Last year, Google set out to craft a faster, lighter way to publish stories on the mobile web. The answer, developed with the help of news publishers and advertisers, was a stripped-down, open-source format called AMP, short for Accelerated Mobile Pages.

AMP sweeps many of the traditional components of a web page off the table, dumping things like media embeds, interactive scripts and ad-tracking code for the sake of speed. AMP pages load content selectively, skipping bits that aren’t visible or about to become visible on the phone’s screen.

“We find that an AMP page loads four times faster and uses 10 times less data compared to a non-AMP page,” said Google news head Richard Gingras at a presentation during Google I/O conference in May.

That means readers are less likely to give up on a page that takes forever to load and more likely to stick around. In a Google-sponsored panel at the Online News Association conference in September, Washington Post senior product manager Dave Merrell said AMP stories loaded 88% faster than traditional mobile-web stories. Readers of these accelerated pages were also 23% more likely to return to my former employer’s site within seven days.

With more people getting their news on mobile devices — 72% in 2016, versus. 54% in 2013, according to a recent Pew Research Center survey — that difference matters. That’s why so many publishers, Yahoo Finance included, have started publishing in AMP. Google says more than 700,000 domains now post in AMP.

Caching and searching

I can’t think of anybody who would argue against quicker, slimmer news pages — except, perhaps, executives at wireless carriers who may now have a harder time selling bigger data buckets to subscribers.

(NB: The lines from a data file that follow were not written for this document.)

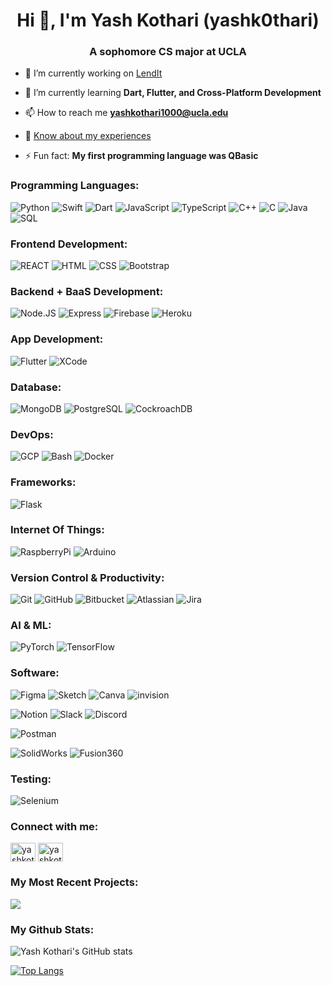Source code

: <!-- PROFILE TITLE -->
<h1 align="center">Hi 👋, I'm Yash Kothari (yashk0thari)</h1>
<h3 align="center">A sophomore CS major at UCLA</h3>

<!-- ONE LINERS -->

- 🔭 I’m currently working on [LendIt](https://github.com/arjunloomba1311/LendIt)

- 🌱 I’m currently learning **Dart, Flutter, and Cross-Platform Development**

- 📫 How to reach me **yashkothari1000@ucla.edu**

- 📄 [Know about my experiences](https://www.yashkothari.com/_files/ugd/7e9752_c2729b24e8084d35a80d629e815c396b.pdf)

- ⚡ Fun fact: **My first programming language was QBasic**

### Programming Languages:
![Python](https://img.shields.io/badge/-Python-2d2b55?style=for-the-badge&logo=Python)
![Swift](https://img.shields.io/badge/-Swift-2d2b55?style=for-the-badge&logo=Swift)
![Dart](https://img.shields.io/badge/-Dart-2d2b55?style=for-the-badge&logo=Dart)
![JavaScript](https://img.shields.io/badge/-JavaScript-2d2b55?style=for-the-badge&logo=JavaScript)
![TypeScript](https://img.shields.io/badge/-TypeScript-2d2b55?style=for-the-badge&logo=TypeScript)
![C++](https://img.shields.io/badge/-C++-2d2b55?style=for-the-badge&logo=Cplusplus)
![C](https://img.shields.io/badge/-C-2d2b55?style=for-the-badge&logo=C)
![Java](https://img.shields.io/badge/-Java-2d2b55?style=for-the-badge&logo=Java)
![SQL](https://img.shields.io/badge/-SQL-2d2b55?style=for-the-badge&logo=MySQL)

### Frontend Development:
![REACT](https://img.shields.io/badge/-REACT-2d2b55?style=for-the-badge&logo=React)
![HTML](https://img.shields.io/badge/-HTML-2d2b55?style=for-the-badge&logo=HTML5)
![CSS](https://img.shields.io/badge/-CSS-2d2b55?style=for-the-badge&logo=CSS3)
![Bootstrap](https://img.shields.io/badge/-Bootstrap-2d2b55?style=for-the-badge&logo=Bootstrap)

### Backend + BaaS Development:
![Node.JS](https://img.shields.io/badge/-Node.JS-2d2b55?style=for-the-badge&logo=Node.js)
![Express](https://img.shields.io/badge/-Express-2d2b55?style=for-the-badge&logo=Express)
![Firebase](https://img.shields.io/badge/-Firebase-2d2b55?style=for-the-badge&logo=Firebase)
![Heroku](https://img.shields.io/badge/-Heroku-2d2b55?style=for-the-badge&logo=Heroku)

### App Development:
![Flutter](https://img.shields.io/badge/-Flutter-2d2b55?style=for-the-badge&logo=Flutter)
![XCode](https://img.shields.io/badge/-XCode-2d2b55?style=for-the-badge&logo=Xcode)

### Database:
![MongoDB](https://img.shields.io/badge/-MongoDB-2d2b55?style=for-the-badge&logo=mongoDB)
![PostgreSQL](https://img.shields.io/badge/-PostgreSQL-2d2b55?style=for-the-badge&logo=PostgreSQL)
![CockroachDB](https://img.shields.io/badge/-CockroachDB-2d2b55?style=for-the-badge&logo=cockroachlabs)

### DevOps:
![GCP](https://img.shields.io/badge/-GCP-2d2b55?style=for-the-badge&logo=googlecloud)
![Bash](https://img.shields.io/badge/-Bash-2d2b55?style=for-the-badge&logo=gnubash)
![Docker](https://img.shields.io/badge/-Docker-2d2b55?style=for-the-badge&logo=Docker)

### Frameworks:
![Flask](https://img.shields.io/badge/-Flask-2d2b55?style=for-the-badge&logo=Flask)

### Internet Of Things:
![RaspberryPi](https://img.shields.io/badge/-RaspberryPi-2d2b55?style=for-the-badge&logo=raspberrypi)
![Arduino](https://img.shields.io/badge/-Arduino-2d2b55?style=for-the-badge&logo=Arduino)

### Version Control & Productivity:
![Git](https://img.shields.io/badge/-Git-2d2b55?style=for-the-badge&logo=git)
![GitHub](https://img.shields.io/badge/-GitHub-2d2b55?style=for-the-badge&logo=github)
![Bitbucket](https://img.shields.io/badge/-Bitbucket-2d2b55?style=for-the-badge&logo=Bitbucket)
![Atlassian](https://img.shields.io/badge/-Atlassian-2d2b55?style=for-the-badge&logo=atlassian)
![Jira](https://img.shields.io/badge/-Jira-2d2b55?style=for-the-badge&logo=Jira)

### AI & ML:
![PyTorch](https://img.shields.io/badge/-PyTorch-2d2b55?style=for-the-badge&logo=pytorch)
![TensorFlow](https://img.shields.io/badge/-TensorFlow-2d2b55?style=for-the-badge&logo=tensorflow)

### Software:
![Figma](https://img.shields.io/badge/-Figma-2d2b55?style=for-the-badge&logo=Figma)
![Sketch](https://img.shields.io/badge/-Sketch-2d2b55?style=for-the-badge&logo=Sketch)
![Canva](https://img.shields.io/badge/-Canva-2d2b55?style=for-the-badge&logo=Canva)
![invision](https://img.shields.io/badge/-invision-2d2b55?style=for-the-badge&logo=invision)

![Notion](https://img.shields.io/badge/-Notion-2d2b55?style=for-the-badge&logo=Notion)
![Slack](https://img.shields.io/badge/-Slack-2d2b55?style=for-the-badge&logo=Slack)
![Discord](https://img.shields.io/badge/-Discord-2d2b55?style=for-the-badge&logo=Discord)

![Postman](https://img.shields.io/badge/-Postman-2d2b55?style=for-the-badge&logo=Postman)

![SolidWorks](https://img.shields.io/badge/-SolidWorks-2d2b55?style=for-the-badge&logo=SolidWorks)
![Fusion360](https://img.shields.io/badge/-Fusion360-2d2b55?style=for-the-badge&logo=Fusion360)

### Testing:
![Selenium](https://img.shields.io/badge/-Selenium-2d2b55?style=for-the-badge&logo=Selenium)

<!-- CONTACT INFO -->

<h3 align="left">Connect with me:</h3>
<p align="left">
<a href="https://linkedin.com/in/yashkothari1000" target="blank"><img align="center" src="https://raw.githubusercontent.com/rahuldkjain/github-profile-readme-generator/master/src/images/icons/Social/linked-in-alt.svg" alt="yashkothari1000" height="30" width="40" /></a>
<a href="https://instagram.com/yashkothari1000" target="blank"><img align="center" src="https://raw.githubusercontent.com/rahuldkjain/github-profile-readme-generator/master/src/images/icons/Social/instagram.svg" alt="yashkothari1000" height="30" width="40" /></a>
</p>

<!-- GITHUB README STATS -->
<!-- Most Recent Projects -->
<p align="center">
  <p align="left">
    <h3 align="left">My Most Recent Projects: </h3>
    <a href="https://github.com/anuraghazra/github-readme-stats">
      <img align="center" src="https://github-readme-stats.vercel.app/api/pin/?username=yashk0thari&repo=JiraTree&theme=shades-of-purple" />
    </a>
  </p>
  <p align="right">
    <!-- STATS -->
    <h3 align="left">My Github Stats: </h3>
    
   ![Yash Kothari's GitHub stats](https://github-readme-stats.vercel.app/api?username=yashk0thari&count_private=true&theme=shades-of-purple&show_icons=true)
    
   <!-- TOP LANGS -->
   [![Top Langs](https://github-readme-stats.vercel.app/api/top-langs/?username=yashk0thari&langs_count=10&layout=compact&theme=shades-of-purple)](https://github.com/anuraghazra/github-readme-stats)
    </p>
</p>
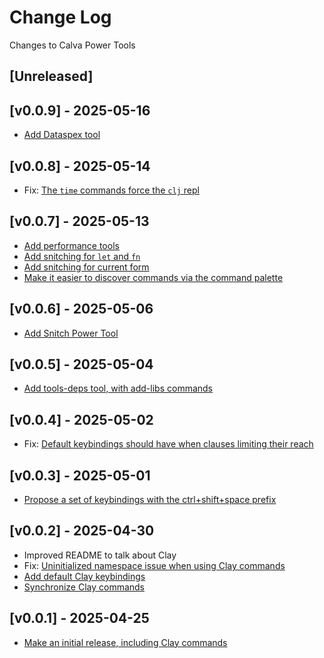 # Change Log

Changes to Calva Power Tools

## [Unreleased]

## [v0.0.9] - 2025-05-16

- [Add Dataspex tool](https://github.com/BetterThanTomorrow/calva-power-tools/issues/29)

## [v0.0.8] - 2025-05-14

- Fix: [The `time` commands force the `clj` repl](https://github.com/BetterThanTomorrow/calva-power-tools/issues/28)

## [v0.0.7] - 2025-05-13

- [Add performance tools](https://github.com/BetterThanTomorrow/calva-power-tools/issues/21)
- [Add snitching for `let` and `fn`](https://github.com/BetterThanTomorrow/calva-power-tools/issues/24)
- [Add snitching for current form](https://github.com/BetterThanTomorrow/calva-power-tools/issues/25)
- [Make it easier to discover commands via the command palette](https://github.com/BetterThanTomorrow/calva-power-tools/issues/27)

## [v0.0.6] - 2025-05-06

- [Add Snitch Power Tool](https://github.com/BetterThanTomorrow/calva-power-tools/issues/20)

## [v0.0.5] - 2025-05-04

- [Add tools-deps tool, with add-libs commands](https://github.com/BetterThanTomorrow/calva-power-tools/issues/7)

## [v0.0.4] - 2025-05-02

- Fix: [Default keybindings should have when clauses limiting their reach](https://github.com/BetterThanTomorrow/calva-power-tools/issues/14)

## [v0.0.3] - 2025-05-01

- [Propose a set of keybindings with the ctrl+shift+space prefix](https://github.com/BetterThanTomorrow/calva-power-tools/issues/15)

## [v0.0.2] - 2025-04-30

- Improved README to talk about Clay
- Fix: [Uninitialized namespace issue when using Clay commands](https://github.com/BetterThanTomorrow/calva-power-tools/issues/3)
- [Add default Clay keybindings](https://github.com/BetterThanTomorrow/calva-power-tools/issues/5)
- [Synchronize Clay commands](https://github.com/BetterThanTomorrow/calva-power-tools/pull/6)

## [v0.0.1] - 2025-04-25

- [Make an initial release, including Clay commands](https://github.com/BetterThanTomorrow/calva-power-tools/issues/1)

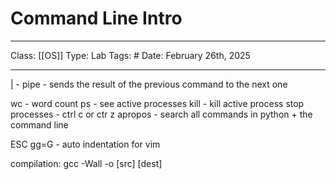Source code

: # Command Line Intro
___
Class: [[OS]]
Type: Lab
Tags: # 
Date: February 26th, 2025
___

| - pipe - sends the result of the previous command to the next one 

wc - word count 
ps - see active processes 
kill - kill active process
stop processes - ctrl c or ctr z 
apropos - search all commands in python + the command line 

ESC gg=G - auto indentation for vim 

compilation: gcc -Wall -o \[src] \[dest]

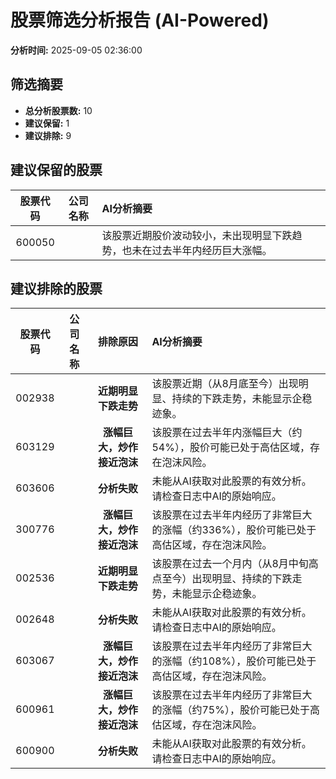 # 股票筛选分析报告 (AI-Powered)

**分析时间:** 2025-09-05 02:36:00

## 筛选摘要

- **总分析股票数:** 10
- **建议保留:** 1
- **建议排除:** 9

## 建议保留的股票

| 股票代码 | 公司名称 | AI分析摘要 |
|:---:|:---:|:---|
| 600050 |  | 该股票近期股价波动较小，未出现明显下跌趋势，也未在过去半年内经历巨大涨幅。 |

## 建议排除的股票

| 股票代码 | 公司名称 | 排除原因 | AI分析摘要 |
|:---:|:---:|:---:|:---|
| 002938 |  | **近期明显下跌走势** | 该股票近期（从8月底至今）出现明显、持续的下跌走势，未能显示企稳迹象。 |
| 603129 |  | **涨幅巨大，炒作接近泡沫** | 该股票在过去半年内涨幅巨大（约54%），股价可能已处于高估区域，存在泡沫风险。 |
| 603606 |  | **分析失败** | 未能从AI获取对此股票的有效分析。请检查日志中AI的原始响应。 |
| 300776 |  | **涨幅巨大，炒作接近泡沫** | 该股票在过去半年内经历了非常巨大的涨幅（约336%），股价可能已处于高估区域，存在泡沫风险。 |
| 002536 |  | **近期明显下跌走势** | 该股票在过去一个月内（从8月中旬高点至今）出现明显、持续的下跌走势，未能显示企稳迹象。 |
| 002648 |  | **分析失败** | 未能从AI获取对此股票的有效分析。请检查日志中AI的原始响应。 |
| 603067 |  | **涨幅巨大，炒作接近泡沫** | 该股票在过去半年内经历了非常巨大的涨幅（约108%），股价可能已处于高估区域，存在泡沫风险。 |
| 600961 |  | **涨幅巨大，炒作接近泡沫** | 该股票在过去半年内经历了非常巨大的涨幅（约75%），股价可能已处于高估区域，存在泡沫风险。 |
| 600900 |  | **分析失败** | 未能从AI获取对此股票的有效分析。请检查日志中AI的原始响应。 |
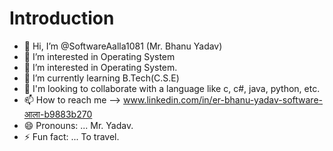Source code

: # Introduction
- 👋 Hi, I’m @SoftwareAalla1081 (Mr. Bhanu Yadav)
- 👀 I’m interested in Operating System
- 👀 I’m interested in Operating System.
- 🌱 I’m currently learning B.Tech(C.S.E)
- 💞️ I'm looking to collaborate with a language like c, c#, java, python, etc.
- 📫 How to reach me --> www.linkedin.com/in/er-bhanu-yadav-software-आला-b9883b270
- 😄 Pronouns: ... Mr. Yadav.
- ⚡ Fun fact: ... To travel.
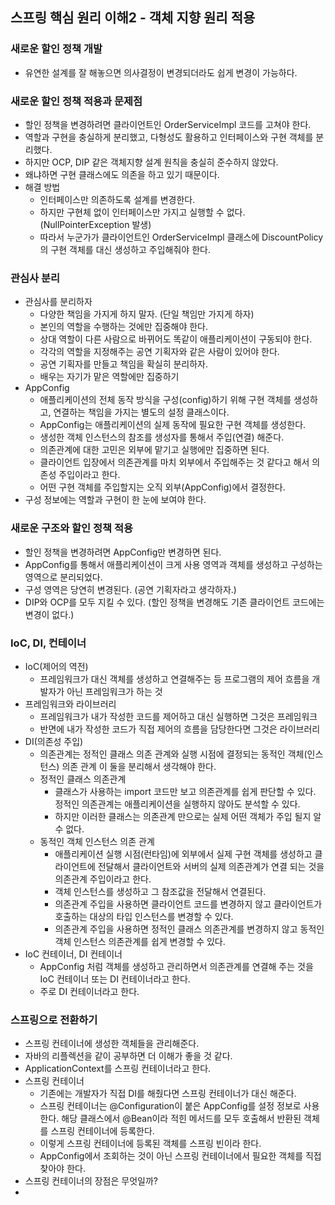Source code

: ## 스프링 핵심 원리 이해2 - 객체 지향 원리 적용

### 새로운 할인 정책 개발
- 유연한 설계를 잘 해놓으면 의사결정이 변경되더라도 쉽게 변경이 가능하다.

### 새로운 할인 정책 적용과 문제점
- 할인 정책을 변경하려면 클라이언트인 OrderServiceImpl 코드를 고쳐야 한다.
- 역할과 구현을 충실하게 분리했고, 다형성도 활용하고 인터페이스와 구현 객체를 분리했다.
- 하지만 OCP, DIP 같은 객체지향 설계 원칙을 충실히 준수하지 않았다.
- 왜냐하면 구현 클래스에도 의존을 하고 있기 때문이다.
- 해결 방법
  - 인터페이스만 의존하도록 설계를 변경한다.
  - 하지만 구현체 없이 인터페이스만 가지고 실행할 수 없다.(NullPointerException 발생)
  - 따라서 누군가가 클라이언트인 OrderServiceImpl 클래스에 DiscountPolicy의 구현 객체를 대신 생성하고 주입해줘야 한다.

### 관심사 분리
- 관심사를 분리하자
  - 다양한 책임을 가지게 하지 말자. (단일 책임만 가지게 하자)
  - 본인의 역할을 수행하는 것에만 집중해야 한다.
  - 상대 역할이 다른 사람으로 바뀌어도 똑같이 애플리케이션이 구동되야 한다.
  - 각각의 역할을 지정해주는 공연 기획자와 같은 사람이 있어야 한다.
  - 공연 기획자를 만들고 책임을 확실히 분리하자.
  - 배우는 자기가 맡은 역할에만 집중하기
- AppConfig
  - 애플리케이션의 전체 동작 방식을 구성(config)하기 위해 구현 객체를 생성하고, 연결하는 책임을 가지는 별도의 설정 클래스이다.
  - AppConfig는 애플리케이션의 실제 동작에 필요한 구현 객체를 생성한다.
  - 생성한 객체 인스턴스의 참조를 생성자를 통해서 주입(연결) 해준다.
  - 의존관계에 대한 고민은 외부에 맡기고 실행에만 집중하면 된다.
  - 클라이언트 입장에서 의존관계를 마치 외부에서 주입해주는 것 같다고 해서 의존성 주입이라고 한다.
  - 어떤 구현 객체를 주입할지는 오직 외부(AppConfig)에서 결정한다.
- 구성 정보에는 역할과 구현이 한 눈에 보여야 한다.

### 새로운 구조와 할인 정책 적용
- 할인 정책을 변경하려면 AppConfig만 변경하면 된다.
- AppConfig를 통해서 애플리케이션이 크게 사용 영역과 객체를 생성하고 구성하는 영역으로 분리되었다.
- 구성 영역은 당연히 변경된다. (공연 기획자라고 생각하자.)
- DIP와 OCP를 모두 지킬 수 있다. (할인 정책을 변경해도 기존 클라이언트 코드에는 변경이 없다.)

### IoC, DI, 컨테이너
- IoC(제어의 역전)
  - 프레임워크가 대신 객체를 생성하고 연결해주는 등 프로그램의 제어 흐름을 개발자가 아닌 프레임워크가 하는 것
- 프레임워크와 라이브러리
  - 프레임워크가 내가 작성한 코드를 제어하고 대신 실행하면 그것은 프레임워크
  - 반면에 내가 작성한 코드가 직접 제어의 흐름을 담당한다면 그것은 라이브러리
- DI(의존성 주입)
  - 의존관계는 정적인 클래스 의존 관계와 실행 시점에 결정되는 동적인 객체(인스턴스) 의존 관계 이 둘을 분리해서 생각해야 한다.
  - 정적인 클래스 의존관계
    - 클래스가 사용하는 import 코드만 보고 의존관계를 쉽게 판단할 수 있다. 정적인 의존관계는 애플리케이션을 실행하지 않아도 분석할 수 있다.
    - 하지만 이러한 클래스는 의존관계 만으로는 실제 어떤 객체가 주입 될지 알 수 없다.
  - 동적인 객체 인스턴스 의존 관계
    - 애플리케이션 실행 시점(런타임)에 외부에서 실제 구현 객체를 생성하고 클라이언트에 전달해서 클라이언트와 서버의 실제 의존관계가 연결 되는 것을 의존관계 주입이라고 한다.
    - 객체 인스턴스를 생성하고 그 참조값을 전달해서 연결된다.
    - 의존관계 주입을 사용하면 클라이언트 코드를 변경하지 않고 클라이언트가 호출하는 대상의 타입 인스턴스를 변경할 수 있다.
    - 의존관계 주입을 사용하면 정적인 클래스 의존관계를 변경하지 않고 동적인 객체 인스턴스 의존관계를 쉽게 변경할 수 있다.
- IoC 컨테이너, DI 컨테이너
  - AppConfig 처럼 객체를 생성하고 관리하면서 의존관계를 연결해 주는 것을 IoC 컨테이너 또는 DI 컨테이너라고 한다.
  - 주로 DI 컨테이너라고 한다.

### 스프링으로 전환하기
- 스프링 컨테이너에 생성한 객체들을 관리해준다.
- 자바의 리플렉션을 같이 공부하면 더 이해가 좋을 것 같다.
- ApplicationContext를 스프링 컨테이너라고 한다.
- 스프링 컨테이너
  - 기존에는 개발자가 직접 DI를 해줬다면 스프링 컨테이너가 대신 해준다.
  - 스프링 컨테이너는 @Configuration이 붙은 AppConfig를 설정 정보로 사용한다. 해당 클래스에서 @Bean이라 적힌 메서드를 모두 호출해서 반환된 객체를 스프링 컨테이너에 등록한다.
  - 이렇게 스프링 컨테이너에 등록된 객체를 스프링 빈이라 한다.
  - AppConfig에서 조회하는 것이 아닌 스프링 컨테이너에서 필요한 객체를 직접 찾아야 한다.
- 스프링 컨테이너의 장점은 무엇일까?
- 
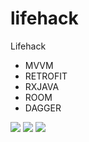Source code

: # lifehack
Lifehack

* MVVM 
* RETROFIT
* RXJAVA
* ROOM
* DAGGER

![](https://sun9-50.userapi.com/c857536/v857536145/1f48ad/HCVyzd9P67U.jpg)
![](https://sun9-51.userapi.com/c857224/v857224145/1902ae/DJ6klnXiUmU.jpg)
![](https://sun9-8.userapi.com/c855228/v855228145/21ba5f/AVM0EBHvpQA.jpg)
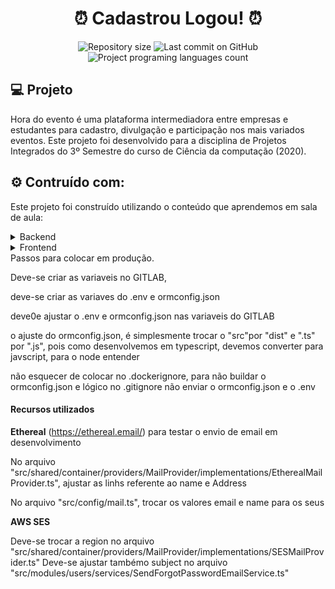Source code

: <h1 align="center">⏰ Cadastrou Logou! ⏰</h1>

<p align="center">
  <img alt="Repository size" src="https://img.shields.io/github/repo-size/cassiojj/cadastrou-logou?color=">
  <img alt="Last commit on GitHub" src="https://img.shields.io/github/last-commit/cassiojj/cadastrou-logou?color=">
  <img alt="Project programing languages count" src="https://img.shields.io/github/languages/count/cassiojj/cadastrou-logou?color=">
</p>

## :computer: Projeto

Hora do evento é uma plataforma intermediadora entre empresas e estudantes para cadastro, divulgação e participação nos mais variados eventos. Este projeto foi desenvolvido para a disciplina de Projetos Integrados do 3º Semestre do curso de Ciência da computação (2020).

## :gear: Contruído com:

Este projeto foi construído utilizando o conteúdo que aprendemos em sala de aula:

<details>
    <summary>Backend</summary>
    <ul><li>Java 8</li></ul>
    <ul><li>JDK 13.0.2</li></ul>
    <ul><li>JSP</li></ul>
    <ul><li>JSTL</li></ul>
    <ul><li>Java Bens</li></ul>
    <ul><li>DAO (Data Acess Object)</li></ul>
    <ul><li>Service</li></ul>
    <ul><li>Factory</li></ul>
    <ul><li>MVC</li></ul>
    <ul><li>Front Controller</li></ul>
    <ul><li>Command</li></ul>
    <ul><li>MySQL</li></ul>
</details>

<details>
    <summary>Frontend</summary>
    <ul><li>HTML 5</li></ul>
    <ul><li>JSP</li></ul>
    <ul><li>JSTL</li></ul>
    <ul><li>Bootstrap</li></ul>
    <ul><li>CSS 3</li></ul>
    <ul><li>JavaScript</li></ul>
</details>
Passos para colocar em produção.

Deve-se criar as variaveis no GITLAB,

deve-se criar as variaves do .env e ormconfig.json

deve0e ajustar o .env e ormconfig.json nas variaveis do GITLAB

o ajuste do ormconfig.json, é simplesmente trocar o "src"por "dist" e ".ts" por ".js", pois como desenvolvemos em typescript, devemos converter para javscript, para o node entender

não esquecer de colocar no .dockerignore, para não buildar o ormconfig.json e lógico no .gitignore não enviar o ormconfig.json e o .env


#### Recursos utilizados

**Ethereal** (https://ethereal.email/) para testar o envio de email em desenvolvimento

No arquivo "src/shared/container/providers/MailProvider/implementations/EtherealMailProvider.ts", ajustar as linhs referente ao name e Address


No arquivo "src/config/mail.ts", trocar os valores email e name para os seus

**AWS SES**

Deve-se trocar a region no arquivo "src/shared/container/providers/MailProvider/implementations/SESMailProvider.ts"
Deve-se ajustar tambémo subject no arquivo "src/modules/users/services/SendForgotPasswordEmailService.ts"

(Publishers who find that some material can’t be published in AMP because too many elements aren’t compatible while others require tedious coding—not that you as a reader should worry about that. Let’s just say that labor-intensive publishing software is not exactly a novel development in newsrooms.)

But AMP isn’t only a page format. Google also offers AMP publishers an additional speedup through a free caching service, which is where those “google.com” addresses come in.

Free and fast delivery of a story may be difficult for publishers to turn down. But that also scrambles sharing: Even though the address for Google’s cached version of the story will take you to the original address automatically on a non-mobile device, it’s bound to confuse people who see “google.com” in a tweet or a Facebook post. As Apple-centric blogger John Gruber griped on Friday: “AMP traps mobile users onto google.com.”

This Google caching also puzzles me when I see a google.com address in my browsing history and think it’s my search for a page instead of the actual thing.

AMP adoption — or avoidance — can also affect how a publisher appears in search results. Google says AMP doesn’t factor into search rankings, but it’s also said that it may soon start to assess a mobile site’s speed. It already highlights AMP stories with a lightning-bolt icon.

Further, the illustrated carousel of current stories you’ll see on the first page of a mobile search only features AMP pages.

If Google follows through on a recently-revealed plan to create a separate mobile search index and the company updates that more frequently than its desktop default, AMP may become even more influential.

Proprietary alternatives

I hear a fair amount of anxiety in the news business about Google’s move to lift up mobile publishing in a way that leaves Google with even more leverage over the industry.

But the other easy ways to speed up mobile news inflict even worse drawbacks.

Facebook’s “Instant Articles” format is owned by Facebook (FB). And unlike the open-source AMP, you can’t start publishing stories in this format on your own site and then tweak the underlying code.

Apple News, the feature Apple (AAPL) added in iOS 9, represents even more of an island, since that app only runs on iOS devices.

And while publishers can also flee the web and get more control over the presentation of their content by shipping their own apps, that puts them under the app-store rules of Apple and, to a lesser extent, Google.

An open-source mobile format that anybody can use and improve without permission doesn’t seem so bad in comparison. It may be that, as Google’s Gingras said in his I/O talk on AMP, “this is the way it had to be.”

But this still represents a major rewrite of the mobile web. Not for the first time, it’s Google’s world, and we just consume content in it.